### Problem requirements
Exactly and only the lines from the first entry through the line with "S(\alpha J, \alpha'" should be copied, both ends included, with no pictures.

(Stored data entries)
Segment Open
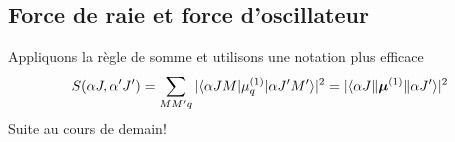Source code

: \subsection{Force de raie et force d'oscillateur}
Appliquons la règle de somme et utilisons une notation plus efficace
\begin{equation}
S(\alpha J, \alpha' J' ) = \sum_{MM'q} \vert \langle \alpha JM \vert \mu^{(1)}_q  \vert \alpha J' M' \rangle \vert^2= 
\vert \langle \alpha J \Vert 
\mbox{\boldmath $ \mu $}^{(1)} \Vert \alpha J' \rangle \vert^2
\end{equation}
Suite au cours de demain!

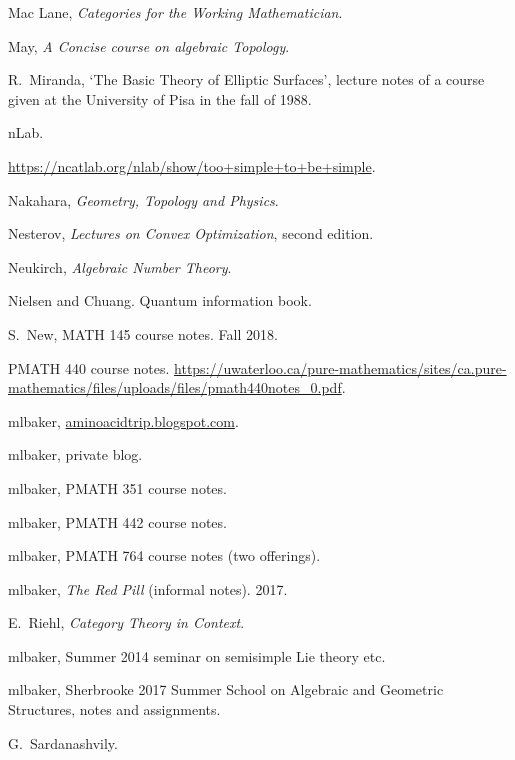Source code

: \begin{thebibliography}{}
Mac Lane, \emph{Categories for the Working Mathematician}.

May, \emph{A Concise course on algebraic Topology}.

R.\ Miranda, `The Basic Theory of Elliptic Surfaces', lecture notes of a course given at the University of Pisa in the fall of 1988.

nLab.

\url{https://ncatlab.org/nlab/show/too+simple+to+be+simple}.

Nakahara, \emph{Geometry, Topology and Physics}.

Nesterov, \emph{Lectures on Convex Optimization}, second edition.

Neukirch, \emph{Algebraic Number Theory}.

Nielsen and Chuang. Quantum information book.

S.\ New, MATH 145 course notes. Fall 2018. %

PMATH 440 course notes. \url{https://uwaterloo.ca/pure-mathematics/sites/ca.pure-mathematics/files/uploads/files/pmath440notes_0.pdf}.

\textsf{mlbaker}, \url{aminoacidtrip.blogspot.com}.

\textsf{mlbaker}, private blog.

\textsf{mlbaker}, PMATH 351 course notes.

\textsf{mlbaker}, PMATH 442 course notes.

\textsf{mlbaker}, PMATH 764 course notes (two offerings).

\textsf{mlbaker}, \emph{The Red Pill} (informal notes). 2017.

E.\ Riehl, \emph{Category Theory in Context}.

\textsf{mlbaker}, Summer 2014 seminar on semisimple Lie theory etc.

\textsf{mlbaker}, Sherbrooke 2017 Summer School on Algebraic and Geometric Structures, notes and assignments.

G.\ Sardanashvily.


\end{thebibliography}
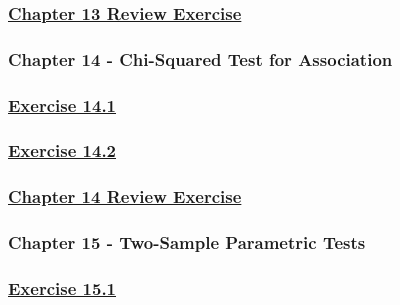 \documentclass[
  11pt,
]{book}
\begin{document}
\subsubsection*{\texorpdfstring{\hyperref[re13q]{Chapter 13 Review Exercise}}{Chapter 13 Review Exercise}}\label{chapter-13-review-exercise}

\subsubsection*{Chapter 14 - Chi-Squared Test for Association}\label{chapter-14---chi-squared-test-for-association}

\subsubsection*{\texorpdfstring{\hyperref[ex141q]{Exercise 14.1}}{Exercise 14.1}}\label{exercise-14.1-1}

\subsubsection*{\texorpdfstring{\hyperref[ex142q]{Exercise 14.2}}{Exercise 14.2}}\label{exercise-14.2-1}

\subsubsection*{\texorpdfstring{\hyperref[re14q]{Chapter 14 Review Exercise}}{Chapter 14 Review Exercise}}\label{chapter-14-review-exercise}

\subsubsection*{Chapter 15 - Two-Sample Parametric Tests}\label{chapter-15---two-sample-parametric-tests}

\subsubsection*{\texorpdfstring{\hyperref[ex151q]{Exercise 15.1}}{Exercise 15.1}}\label{exercise-15.1-1}
\end{document}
Segment Closed
### Response area
Source code

: \subsection{Force de raie et force d'oscillateur}
Appliquons la règle de somme et utilisons une notation plus efficace
\begin{equation}
S(\alpha J, \alpha' J' ) = \sum_{MM'q} \vert \langle \alpha JM \vert \mu^{(1)}_q  \vert \alpha J' M' \rangle \vert^2= 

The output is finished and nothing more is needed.